Hi Ivan,
On 11/23/2017 01:16 AM, Ivan Gerasimov wrote:
Hi Peter!
Thank you very much for looking into this!
On 11/22/17 1:45 AM, Peter Levart wrote:
Hi Ivan,
Here's my attempt to increase multithreaded scalability of Cache:
http://cr.openjdk.java.net/~plevart/jdk10-dev/8186628_ssl_session_cache_scalability/webrev.01/
Haven't tested this yet, but I thought that since you already have
relevant performance tests, you might want to try this, so I decided
to release it as is.
I plugged your implementation into the benchmark I had [*] and got
these numbers for the throughput:
Original MemoryCache: 4,116,537 puts/second
Your variant: 2,942,561 puts/second
So, in the tested scenario performance downgraded by 28%.

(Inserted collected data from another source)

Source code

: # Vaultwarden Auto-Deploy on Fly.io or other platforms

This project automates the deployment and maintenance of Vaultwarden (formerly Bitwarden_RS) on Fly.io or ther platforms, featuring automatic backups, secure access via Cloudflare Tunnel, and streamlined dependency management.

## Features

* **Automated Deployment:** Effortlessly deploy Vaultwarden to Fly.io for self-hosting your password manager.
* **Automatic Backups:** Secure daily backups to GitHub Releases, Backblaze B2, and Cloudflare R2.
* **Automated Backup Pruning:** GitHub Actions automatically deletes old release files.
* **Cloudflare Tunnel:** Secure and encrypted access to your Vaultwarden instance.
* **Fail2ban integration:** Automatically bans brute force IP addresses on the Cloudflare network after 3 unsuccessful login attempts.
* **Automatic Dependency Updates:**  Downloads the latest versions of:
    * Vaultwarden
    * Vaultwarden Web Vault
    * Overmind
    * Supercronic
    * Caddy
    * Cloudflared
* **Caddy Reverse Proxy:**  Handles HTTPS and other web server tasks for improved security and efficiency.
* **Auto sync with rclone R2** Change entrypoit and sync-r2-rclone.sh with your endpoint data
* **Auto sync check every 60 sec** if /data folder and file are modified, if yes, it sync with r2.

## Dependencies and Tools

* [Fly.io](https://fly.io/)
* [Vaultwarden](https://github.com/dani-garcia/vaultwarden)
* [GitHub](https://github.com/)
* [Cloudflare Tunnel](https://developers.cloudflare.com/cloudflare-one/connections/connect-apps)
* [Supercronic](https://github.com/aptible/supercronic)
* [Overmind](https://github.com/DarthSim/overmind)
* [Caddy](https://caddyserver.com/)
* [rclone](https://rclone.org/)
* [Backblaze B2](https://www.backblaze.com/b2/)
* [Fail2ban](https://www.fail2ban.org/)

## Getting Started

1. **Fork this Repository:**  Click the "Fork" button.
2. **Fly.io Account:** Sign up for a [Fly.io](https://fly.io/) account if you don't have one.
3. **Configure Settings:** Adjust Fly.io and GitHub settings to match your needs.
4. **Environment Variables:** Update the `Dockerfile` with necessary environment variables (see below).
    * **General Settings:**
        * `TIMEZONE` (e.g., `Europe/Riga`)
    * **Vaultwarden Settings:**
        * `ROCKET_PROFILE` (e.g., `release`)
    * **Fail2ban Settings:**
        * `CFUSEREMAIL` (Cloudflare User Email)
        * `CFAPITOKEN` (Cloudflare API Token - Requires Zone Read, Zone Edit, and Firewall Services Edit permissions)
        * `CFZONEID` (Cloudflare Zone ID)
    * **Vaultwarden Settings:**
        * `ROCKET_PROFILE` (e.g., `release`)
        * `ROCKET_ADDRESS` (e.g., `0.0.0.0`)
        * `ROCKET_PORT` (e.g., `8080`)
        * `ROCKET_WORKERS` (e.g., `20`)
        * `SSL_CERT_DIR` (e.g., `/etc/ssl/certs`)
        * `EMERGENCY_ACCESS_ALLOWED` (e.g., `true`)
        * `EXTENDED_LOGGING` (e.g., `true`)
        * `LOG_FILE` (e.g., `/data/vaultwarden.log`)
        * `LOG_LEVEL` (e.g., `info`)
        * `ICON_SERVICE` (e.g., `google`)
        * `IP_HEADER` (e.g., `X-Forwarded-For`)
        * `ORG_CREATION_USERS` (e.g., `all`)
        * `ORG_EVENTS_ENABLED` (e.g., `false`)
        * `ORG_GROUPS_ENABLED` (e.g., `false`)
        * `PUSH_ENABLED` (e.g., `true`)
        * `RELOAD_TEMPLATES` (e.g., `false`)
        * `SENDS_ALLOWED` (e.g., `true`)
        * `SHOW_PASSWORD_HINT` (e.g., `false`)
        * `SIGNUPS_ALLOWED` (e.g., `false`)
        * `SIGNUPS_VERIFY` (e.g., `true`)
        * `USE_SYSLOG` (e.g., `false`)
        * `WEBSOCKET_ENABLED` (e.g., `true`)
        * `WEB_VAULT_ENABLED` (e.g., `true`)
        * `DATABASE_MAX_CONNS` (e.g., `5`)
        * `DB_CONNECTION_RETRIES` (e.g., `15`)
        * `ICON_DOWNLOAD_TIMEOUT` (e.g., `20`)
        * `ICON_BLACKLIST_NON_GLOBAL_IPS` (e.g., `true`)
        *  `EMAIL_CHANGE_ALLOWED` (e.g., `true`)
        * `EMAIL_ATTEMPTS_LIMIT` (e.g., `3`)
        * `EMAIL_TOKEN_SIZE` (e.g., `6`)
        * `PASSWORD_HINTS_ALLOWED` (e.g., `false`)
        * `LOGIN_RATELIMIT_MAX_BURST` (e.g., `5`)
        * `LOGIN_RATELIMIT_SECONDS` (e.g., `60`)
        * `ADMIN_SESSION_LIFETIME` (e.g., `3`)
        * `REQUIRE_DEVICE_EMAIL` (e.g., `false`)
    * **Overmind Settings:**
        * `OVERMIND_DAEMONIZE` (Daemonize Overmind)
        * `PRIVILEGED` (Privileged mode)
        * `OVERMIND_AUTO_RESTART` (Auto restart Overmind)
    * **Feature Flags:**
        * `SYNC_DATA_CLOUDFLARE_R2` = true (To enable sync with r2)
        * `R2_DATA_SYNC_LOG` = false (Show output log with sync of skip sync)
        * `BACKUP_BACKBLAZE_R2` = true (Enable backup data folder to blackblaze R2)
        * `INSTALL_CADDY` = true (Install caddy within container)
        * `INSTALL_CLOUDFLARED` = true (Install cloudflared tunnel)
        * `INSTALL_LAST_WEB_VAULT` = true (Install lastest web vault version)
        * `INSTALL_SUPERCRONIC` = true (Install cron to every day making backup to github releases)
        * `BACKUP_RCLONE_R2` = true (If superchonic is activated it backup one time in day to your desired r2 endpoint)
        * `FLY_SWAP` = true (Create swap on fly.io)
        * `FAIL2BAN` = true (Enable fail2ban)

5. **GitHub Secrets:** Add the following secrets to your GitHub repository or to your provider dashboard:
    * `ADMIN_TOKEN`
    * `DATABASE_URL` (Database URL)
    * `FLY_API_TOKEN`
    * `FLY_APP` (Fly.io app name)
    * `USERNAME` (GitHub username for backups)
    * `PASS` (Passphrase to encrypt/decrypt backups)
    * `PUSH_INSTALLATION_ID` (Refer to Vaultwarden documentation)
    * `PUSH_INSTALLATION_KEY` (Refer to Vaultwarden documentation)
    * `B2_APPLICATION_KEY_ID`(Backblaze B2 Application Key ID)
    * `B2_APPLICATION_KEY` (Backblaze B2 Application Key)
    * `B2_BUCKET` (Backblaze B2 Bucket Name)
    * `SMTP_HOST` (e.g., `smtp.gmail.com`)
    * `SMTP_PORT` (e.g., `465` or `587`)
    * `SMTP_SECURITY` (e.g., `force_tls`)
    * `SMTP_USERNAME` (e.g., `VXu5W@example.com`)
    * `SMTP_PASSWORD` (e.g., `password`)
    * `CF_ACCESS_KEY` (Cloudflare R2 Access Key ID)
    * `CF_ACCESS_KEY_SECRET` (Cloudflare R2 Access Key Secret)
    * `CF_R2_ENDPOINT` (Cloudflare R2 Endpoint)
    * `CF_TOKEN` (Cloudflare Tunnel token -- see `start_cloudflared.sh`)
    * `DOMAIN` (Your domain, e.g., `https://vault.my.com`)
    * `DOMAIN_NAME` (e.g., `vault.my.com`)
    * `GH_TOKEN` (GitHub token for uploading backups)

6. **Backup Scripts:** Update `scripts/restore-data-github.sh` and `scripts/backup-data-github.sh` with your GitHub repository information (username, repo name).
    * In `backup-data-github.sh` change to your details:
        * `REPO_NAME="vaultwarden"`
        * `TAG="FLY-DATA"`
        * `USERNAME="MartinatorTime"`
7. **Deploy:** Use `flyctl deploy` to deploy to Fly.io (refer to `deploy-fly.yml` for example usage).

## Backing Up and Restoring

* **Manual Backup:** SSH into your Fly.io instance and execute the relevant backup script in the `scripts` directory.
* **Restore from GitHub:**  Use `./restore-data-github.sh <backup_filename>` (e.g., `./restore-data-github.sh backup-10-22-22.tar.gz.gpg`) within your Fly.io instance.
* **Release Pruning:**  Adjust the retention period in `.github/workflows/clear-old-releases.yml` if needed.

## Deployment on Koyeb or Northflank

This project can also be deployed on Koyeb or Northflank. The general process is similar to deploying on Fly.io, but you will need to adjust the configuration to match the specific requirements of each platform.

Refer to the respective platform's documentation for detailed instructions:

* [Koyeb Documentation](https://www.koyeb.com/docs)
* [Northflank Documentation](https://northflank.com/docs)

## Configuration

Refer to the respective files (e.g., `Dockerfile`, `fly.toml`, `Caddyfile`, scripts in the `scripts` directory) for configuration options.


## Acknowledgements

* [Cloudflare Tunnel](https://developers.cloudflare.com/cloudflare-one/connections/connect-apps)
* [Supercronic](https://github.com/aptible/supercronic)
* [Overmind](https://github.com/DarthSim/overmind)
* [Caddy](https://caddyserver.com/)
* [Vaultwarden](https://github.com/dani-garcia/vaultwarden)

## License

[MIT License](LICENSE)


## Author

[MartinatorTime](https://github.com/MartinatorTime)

Hm. What kind of benchmark did you have? Can you share the source? Was
this multi-threaded concurrent puts or single-threaded? I'm surprised
about the results since I did some benchmarking myself and got entirely
different results. Here's what I did:
http://cr.openjdk.java.net/~plevart/jdk10-dev/8186628_ssl_session_cache_scalability/bench/
You can download the whole directory and just setup the JMH project over
it. The main class is CacheBench. It uses a typical caching scenario:
@Threads(4)
@Benchmark
public Object original() {
Integer key = ThreadLocalRandom.current().nextInt(keyspan);
Object val = origCache.get(key);
if (val == null) {
origCache.put(key, val = Boolean.TRUE);
}
return val;
}
The cache hit-ratio is varied by adjusting cache size and/or the range
of distinct key values produced by RNG. With this setup I get the
following results:
Benchmark (hitratio) (size) (timeout) Mode Cnt
Score Error Units
CacheBench.original 0 1000 86400 avgt 10 18023,156
± 434,710 ns/op
CacheBench.original 5 1000 86400 avgt 10 17645,688
± 767,696 ns/op
CacheBench.original 50 1000 86400 avgt 10 10412,352
± 216,208 ns/op
CacheBench.original 95 1000 86400 avgt 10 2275,257
± 449,302 ns/op
CacheBench.original 100 1000 86400 avgt 10 542,321
± 15,133 ns/op
CacheBench.patched1 0 1000 86400 avgt 10 1685,499
± 24,257 ns/op
CacheBench.patched1 5 1000 86400 avgt 10 1633,203
± 15,045 ns/op
CacheBench.patched1 50 1000 86400 avgt 10 1061,596
± 12,312 ns/op
CacheBench.patched1 95 1000 86400 avgt 10 125,456
± 3,426 ns/op
CacheBench.patched1 100 1000 86400 avgt 10 47,166
± 3,140 ns/op
patched1 is mostly what I had in my proposed code but with a fix in
put() method which could install an entry into the cacheMap after some
other thread already removed it from the DL-list. The race is prevended
by 1st installing a unique reservation value into the cacheMap, then
adding the entry to the DL-list and afterwards trying to replace the
reservation value with the entry and cleaning up if not successful.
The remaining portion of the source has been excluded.